Switch branches/tags
Nothing to show
Find file History
Fetching latest commit…
Cannot retrieve the latest commit at this time.
Failed to load latest commit information.


Week 2

meeting date: 09-06-2016


Nielsen Chapter 2

  • backpropagation
    • fast alogrithm for computing gradients
    • introduced in 1970s
    • This 1986 paper recognized the usefulness of its application in neural nets

Warm up: a fast matrix-based approach to computing output of neural net

  • 3 neuron components
    • w: weight
    • b: bias
    • a: activation
  • a_l_j = σ(∑_k w_l_jk * a_l-1_k + b_l_j)
  • Weight matrix entry W_l_jk
    • lth layer
    • jth neruon in layer l
    • kth neuron in layer l - 1
  • a_l = σ(w_l*a_l-1 + b_l)
  • z_l = w_l*a_l-1 + b_l
    • Weighted input of the neurons in layer l

The two assumptions we need about the cost function

  • goal of backpropagation is to compute the partial derivatives of the cost function C with respect to any weight w aor bias b
  • 2 assumptions about cost function
    1. can be written as an average C = (1/n)∑_x C_x
      • allows us to get partial derivatives by averaging partial derivatives of individual training samples
    2. can be written as a function of the outputs from the neural network

The Hadamard product

  • s⊙t denotes elementwise product of two vectors s and t
    • (s⊙t)_j = s_j*t_j
    • called Hadamard or Schur product

The four fundamental equations behind backpropagation

  • backpropagation is about understanding how changing the weights and biases in a network changes the cost function.

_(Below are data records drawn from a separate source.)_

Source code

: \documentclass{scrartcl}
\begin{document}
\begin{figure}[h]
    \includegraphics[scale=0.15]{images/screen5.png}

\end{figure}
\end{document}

  • δ_l_j represents the error in the jth neuron in the lth layer.

    • with backpropagation we compute this error and then relate it to the partial derivatives
    • δ_l_j ≡ ∂C/∂z_l_j
      • error for jth neuron layer l
  • 4 fundamental equations of backpropagation

    1. δ_L_j = ∂C/∂a_L_j * σ′(z_L_j)
      • δ_L = ∇_aC⊙σ′(z_L) in matrix form
    2. δ_l=((w_l+1)^T*δ_l+1) ⊙ σ′(z_l)
      • expresses the errors in layer l in terms of error in the next layer l+1
      • combining equation 1 and 2 allows us to compute the error for any layer in the net
    3. ∂C/∂b_l_j = δ_l_j
      • rate of change of the cost with respect to any bias in the network
    4. ∂C/∂w_l_jk = a_l−1_k*δ_l_j
      • rate of change of the cost with respect to any wight in the network
      • when activation is small, the gradient term with respect to w will tend to be small
      • weights output from low-activation neurons learn slowly
  • sigmoid function is very flat around 0 or 1, so σ′(z_L_j) ≈ 0

    • From equation 1 output neuron in final layer will learn slowly if the output neuron is either low or high activation (0 or 1).
    • From equation 2, error is likely to get small if neuron is near saturation
  • These 4 equations hold for any activation function, not just the sigmoid function

    • proofs don't use an special properties of σ
    • so we could pick an activation function whose derivative that is never close to 0 to prevent the slow-down of learning that occurs with saturated Sigmoid functions

Proof of the four fundamental equations (optional)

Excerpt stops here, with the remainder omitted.